**Task item:** In the entries below, the word "allows" appears on some lines. Copy each of those lines.

**Source data:**
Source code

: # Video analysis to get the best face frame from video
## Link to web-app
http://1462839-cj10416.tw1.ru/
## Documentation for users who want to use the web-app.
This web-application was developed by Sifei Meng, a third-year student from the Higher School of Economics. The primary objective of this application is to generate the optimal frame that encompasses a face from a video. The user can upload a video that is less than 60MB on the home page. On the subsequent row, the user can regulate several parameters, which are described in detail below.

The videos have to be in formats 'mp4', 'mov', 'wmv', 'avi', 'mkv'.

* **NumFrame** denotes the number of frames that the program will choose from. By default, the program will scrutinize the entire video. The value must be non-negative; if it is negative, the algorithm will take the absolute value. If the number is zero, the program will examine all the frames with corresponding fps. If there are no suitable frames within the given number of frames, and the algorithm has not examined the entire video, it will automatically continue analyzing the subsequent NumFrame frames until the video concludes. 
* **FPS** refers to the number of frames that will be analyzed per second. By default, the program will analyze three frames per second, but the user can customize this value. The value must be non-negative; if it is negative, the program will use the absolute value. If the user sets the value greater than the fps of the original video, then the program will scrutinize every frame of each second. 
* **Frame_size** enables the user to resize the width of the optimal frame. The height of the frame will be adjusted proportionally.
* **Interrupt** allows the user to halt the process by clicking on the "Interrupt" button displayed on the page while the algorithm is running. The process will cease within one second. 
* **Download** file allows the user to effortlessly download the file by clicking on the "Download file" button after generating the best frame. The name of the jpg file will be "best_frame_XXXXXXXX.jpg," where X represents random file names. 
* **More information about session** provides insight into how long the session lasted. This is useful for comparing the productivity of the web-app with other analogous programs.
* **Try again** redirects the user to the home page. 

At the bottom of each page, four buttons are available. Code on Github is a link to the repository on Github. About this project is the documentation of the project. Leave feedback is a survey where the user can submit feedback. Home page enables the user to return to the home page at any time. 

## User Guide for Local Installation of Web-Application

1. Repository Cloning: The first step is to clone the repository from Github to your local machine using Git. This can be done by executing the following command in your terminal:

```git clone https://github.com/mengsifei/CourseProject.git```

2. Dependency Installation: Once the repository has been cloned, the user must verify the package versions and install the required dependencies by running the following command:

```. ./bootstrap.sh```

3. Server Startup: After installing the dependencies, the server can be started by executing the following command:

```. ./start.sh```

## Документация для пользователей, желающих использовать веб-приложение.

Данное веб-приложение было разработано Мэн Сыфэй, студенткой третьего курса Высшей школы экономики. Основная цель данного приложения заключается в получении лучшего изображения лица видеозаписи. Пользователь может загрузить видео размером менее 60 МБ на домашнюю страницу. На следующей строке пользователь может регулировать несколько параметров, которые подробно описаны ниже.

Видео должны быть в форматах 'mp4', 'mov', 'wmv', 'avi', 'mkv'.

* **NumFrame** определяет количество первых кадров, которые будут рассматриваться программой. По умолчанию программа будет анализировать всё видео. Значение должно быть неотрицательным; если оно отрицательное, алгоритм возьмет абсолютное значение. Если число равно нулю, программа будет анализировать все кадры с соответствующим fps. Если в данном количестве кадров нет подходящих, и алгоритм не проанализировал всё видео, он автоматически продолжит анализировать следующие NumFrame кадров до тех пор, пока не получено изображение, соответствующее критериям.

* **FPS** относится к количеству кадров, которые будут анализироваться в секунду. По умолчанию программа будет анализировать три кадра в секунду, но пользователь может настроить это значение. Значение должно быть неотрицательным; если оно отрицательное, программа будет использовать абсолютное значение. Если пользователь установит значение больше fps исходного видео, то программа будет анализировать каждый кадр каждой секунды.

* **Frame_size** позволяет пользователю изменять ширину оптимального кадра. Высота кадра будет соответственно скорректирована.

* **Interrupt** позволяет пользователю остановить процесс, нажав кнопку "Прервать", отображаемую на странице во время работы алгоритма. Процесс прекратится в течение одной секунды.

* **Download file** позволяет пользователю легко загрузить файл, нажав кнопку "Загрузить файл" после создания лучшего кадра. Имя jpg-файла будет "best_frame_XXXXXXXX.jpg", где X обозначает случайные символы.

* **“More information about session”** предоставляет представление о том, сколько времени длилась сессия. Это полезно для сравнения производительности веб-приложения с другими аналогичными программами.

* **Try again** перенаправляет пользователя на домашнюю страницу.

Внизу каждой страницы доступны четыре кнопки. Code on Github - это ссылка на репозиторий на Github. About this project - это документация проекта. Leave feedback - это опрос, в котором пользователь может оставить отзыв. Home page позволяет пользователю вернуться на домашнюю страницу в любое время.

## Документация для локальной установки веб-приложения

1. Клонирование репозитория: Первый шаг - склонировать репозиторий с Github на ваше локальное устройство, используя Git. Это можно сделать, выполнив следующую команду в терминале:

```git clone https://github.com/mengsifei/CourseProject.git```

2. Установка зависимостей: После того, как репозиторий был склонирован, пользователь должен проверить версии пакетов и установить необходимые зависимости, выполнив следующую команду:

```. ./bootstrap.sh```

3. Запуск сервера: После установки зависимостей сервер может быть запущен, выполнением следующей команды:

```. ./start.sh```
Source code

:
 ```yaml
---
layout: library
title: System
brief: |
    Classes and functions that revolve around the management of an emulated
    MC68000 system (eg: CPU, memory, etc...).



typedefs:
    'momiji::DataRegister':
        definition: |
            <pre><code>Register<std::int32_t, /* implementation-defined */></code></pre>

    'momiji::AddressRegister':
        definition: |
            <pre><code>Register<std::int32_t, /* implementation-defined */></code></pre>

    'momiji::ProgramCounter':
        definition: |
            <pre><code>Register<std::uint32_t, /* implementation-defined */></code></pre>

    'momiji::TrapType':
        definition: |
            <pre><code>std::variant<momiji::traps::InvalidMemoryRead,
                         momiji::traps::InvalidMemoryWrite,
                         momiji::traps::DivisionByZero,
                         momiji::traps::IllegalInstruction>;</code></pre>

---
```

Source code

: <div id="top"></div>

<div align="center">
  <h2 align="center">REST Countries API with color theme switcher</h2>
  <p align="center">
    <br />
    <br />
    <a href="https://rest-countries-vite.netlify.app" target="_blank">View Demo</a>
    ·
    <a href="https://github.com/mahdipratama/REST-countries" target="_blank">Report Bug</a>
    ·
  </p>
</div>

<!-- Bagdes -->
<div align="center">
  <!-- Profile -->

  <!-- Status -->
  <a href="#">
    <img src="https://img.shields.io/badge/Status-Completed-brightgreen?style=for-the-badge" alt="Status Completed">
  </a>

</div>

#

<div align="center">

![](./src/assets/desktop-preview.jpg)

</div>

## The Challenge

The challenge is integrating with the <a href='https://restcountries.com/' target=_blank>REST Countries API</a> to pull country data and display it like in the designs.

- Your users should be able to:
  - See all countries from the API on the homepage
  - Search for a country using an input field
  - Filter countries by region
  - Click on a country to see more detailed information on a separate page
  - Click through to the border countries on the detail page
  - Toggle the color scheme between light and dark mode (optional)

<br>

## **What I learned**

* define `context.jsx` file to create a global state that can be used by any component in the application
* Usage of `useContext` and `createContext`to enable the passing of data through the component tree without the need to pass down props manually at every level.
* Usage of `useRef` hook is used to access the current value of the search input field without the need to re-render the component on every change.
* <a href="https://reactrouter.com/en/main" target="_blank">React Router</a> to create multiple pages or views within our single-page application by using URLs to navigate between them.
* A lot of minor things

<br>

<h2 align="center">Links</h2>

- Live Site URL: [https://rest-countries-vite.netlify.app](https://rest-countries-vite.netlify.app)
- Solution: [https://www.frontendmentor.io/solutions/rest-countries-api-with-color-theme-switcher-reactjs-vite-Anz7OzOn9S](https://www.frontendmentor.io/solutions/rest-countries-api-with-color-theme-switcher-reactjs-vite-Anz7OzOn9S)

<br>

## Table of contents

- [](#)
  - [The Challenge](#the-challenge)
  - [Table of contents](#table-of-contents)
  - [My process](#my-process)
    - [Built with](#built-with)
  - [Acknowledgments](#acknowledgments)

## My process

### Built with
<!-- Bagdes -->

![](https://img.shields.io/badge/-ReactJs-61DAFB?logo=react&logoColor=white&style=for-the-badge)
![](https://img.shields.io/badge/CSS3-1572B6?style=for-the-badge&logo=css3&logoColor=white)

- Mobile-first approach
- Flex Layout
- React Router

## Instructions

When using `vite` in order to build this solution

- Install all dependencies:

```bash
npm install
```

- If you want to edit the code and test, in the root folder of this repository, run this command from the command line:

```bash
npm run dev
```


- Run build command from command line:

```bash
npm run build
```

**Finished task:**
* **Interrupt** allows the user to halt the process by clicking on the "Interrupt" button displayed on the page while the algorithm is running. The process will cease within one second. 
* **Download** file allows the user to effortlessly download the file by clicking on the "Download file" button after generating the best frame. The name of the jpg file will be "best_frame_XXXXXXXX.jpg," where X represents random file names. 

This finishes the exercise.